The More Sibyl Podcast Presents: 인간의 지형 | The One With Dr. Xin She – The Geography of Being Human: Across Borders, Between Worlds | Episode 34 (2025)

What does it mean to belong everywhere and nowhere at once?

In this episode of The More Sibyl Podcast, I sit with Dr. Xin She, a pediatrician, global health scholar, researcher, mindfulness educator, polyglot, and Fulbright Fellow, whose life spans continents, cultures, and ways of knowing. Together, we explore what it means to heal beyond medicine, to find wholeness not in prescriptions but in purpose, compassion, and connection.

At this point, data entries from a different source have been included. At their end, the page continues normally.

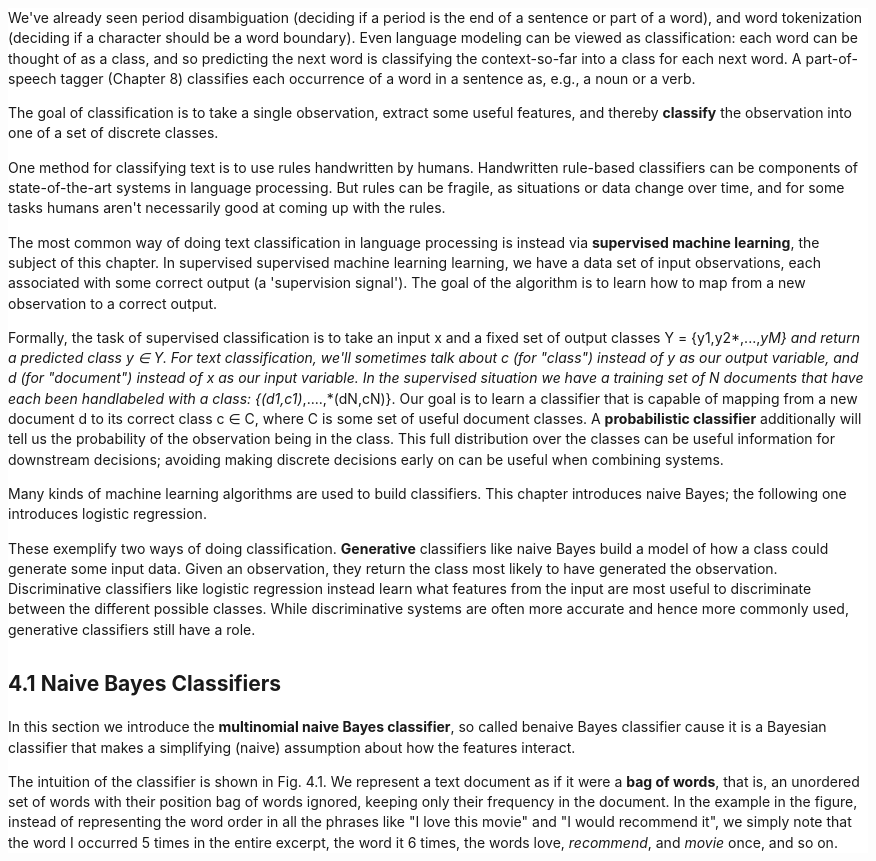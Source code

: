 We've already seen period disambiguation (deciding if a period is the end of a sentence or part of a word), and word tokenization (deciding if a character should be a word boundary). Even language modeling can be viewed as classification: each word can be thought of as a class, and so predicting the next word is classifying the context-so-far into a class for each next word. A part-of-speech tagger (Chapter 8)
classifies each occurrence of a word in a sentence as, e.g., a noun or a verb.

The goal of classification is to take a single observation, extract some useful features, and thereby **classify** the observation into one of a set of discrete classes.

One method for classifying text is to use rules handwritten by humans. Handwritten rule-based classifiers can be components of state-of-the-art systems in language processing. But rules can be fragile, as situations or data change over time, and for some tasks humans aren't necessarily good at coming up with the rules.

The most common way of doing text classification in language processing is instead via **supervised machine learning**, the subject of this chapter. In supervised supervised machine learning learning, we have a data set of input observations, each associated with some correct output (a 'supervision signal'). The goal of the algorithm is to learn how to map from a new observation to a correct output.

Formally, the task of supervised classification is to take an input x and a fixed set of output classes Y = {y1,y2*,...,*yM} and return a predicted class y ∈ Y. For text classification, we'll sometimes talk about c (for "class") instead of y as our output variable, and d (for "document") instead of x as our input variable. In the supervised situation we have a training set of N documents that have each been handlabeled with a class: {(d1,c1)*,....,*(dN,cN)}. Our goal is to learn a classifier that is capable of mapping from a new document d to its correct class c ∈ C, where C is some set of useful document classes. A **probabilistic classifier** additionally will tell us the probability of the observation being in the class. This full distribution over the classes can be useful information for downstream decisions; avoiding making discrete decisions early on can be useful when combining systems.

Many kinds of machine learning algorithms are used to build classifiers. This chapter introduces naive Bayes; the following one introduces logistic regression.

These exemplify two ways of doing classification. **Generative** classifiers like naive Bayes build a model of how a class could generate some input data. Given an observation, they return the class most likely to have generated the observation. Discriminative classifiers like logistic regression instead learn what features from the input are most useful to discriminate between the different possible classes. While discriminative systems are often more accurate and hence more commonly used, generative classifiers still have a role.

## 4.1 Naive Bayes Classifiers

In this section we introduce the **multinomial naive Bayes classifier**, so called benaive Bayes classifier cause it is a Bayesian classifier that makes a simplifying (naive) assumption about how the features interact.

The intuition of the classifier is shown in Fig. 4.1. We represent a text document as if it were a **bag of words**, that is, an unordered set of words with their position bag of words ignored, keeping only their frequency in the document. In the example in the figure, instead of representing the word order in all the phrases like "I love this movie" and "I would recommend it", we simply note that the word I occurred 5 times in the entire excerpt, the word it 6 times, the words love, *recommend*, and *movie* once, and so on.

Born in 1980s Shanghai, in a one-room home without hot running water, Dr. She’s earliest lessons in resilience came from bucket showers and blackouts long before she ever entered a clinic. Those childhood experiences later shaped her calling to global health, from Haiti’s pediatric wards to the U.S.–Mexico border, where a simple Coke bottle filled with stones can spark joy for a child processing trauma.

We talk about motherhood and migration, burnout and rebirth, and the tender work of raising a global citizen; a child who learns empathy not from textbooks, but from refugee camps, shared meals, and birthday cakes at the border. We also reflect on our Fulbright journeys, hers in Mexico and mine in Korea, and the quiet, unseen sacrifices our families make so we can stand in the places we feel called to. Our conversation moves through the meaning of work-life integration, the courage to say no without guilt, and the discipline of creating joy even in places marked by pain.

And woven through it all is a simple truth: despite our differences, people everywhere long for the same things: wellness, dignity, connection, and meaning. This episode is a reminder that across borders and experiences, there is always common ground.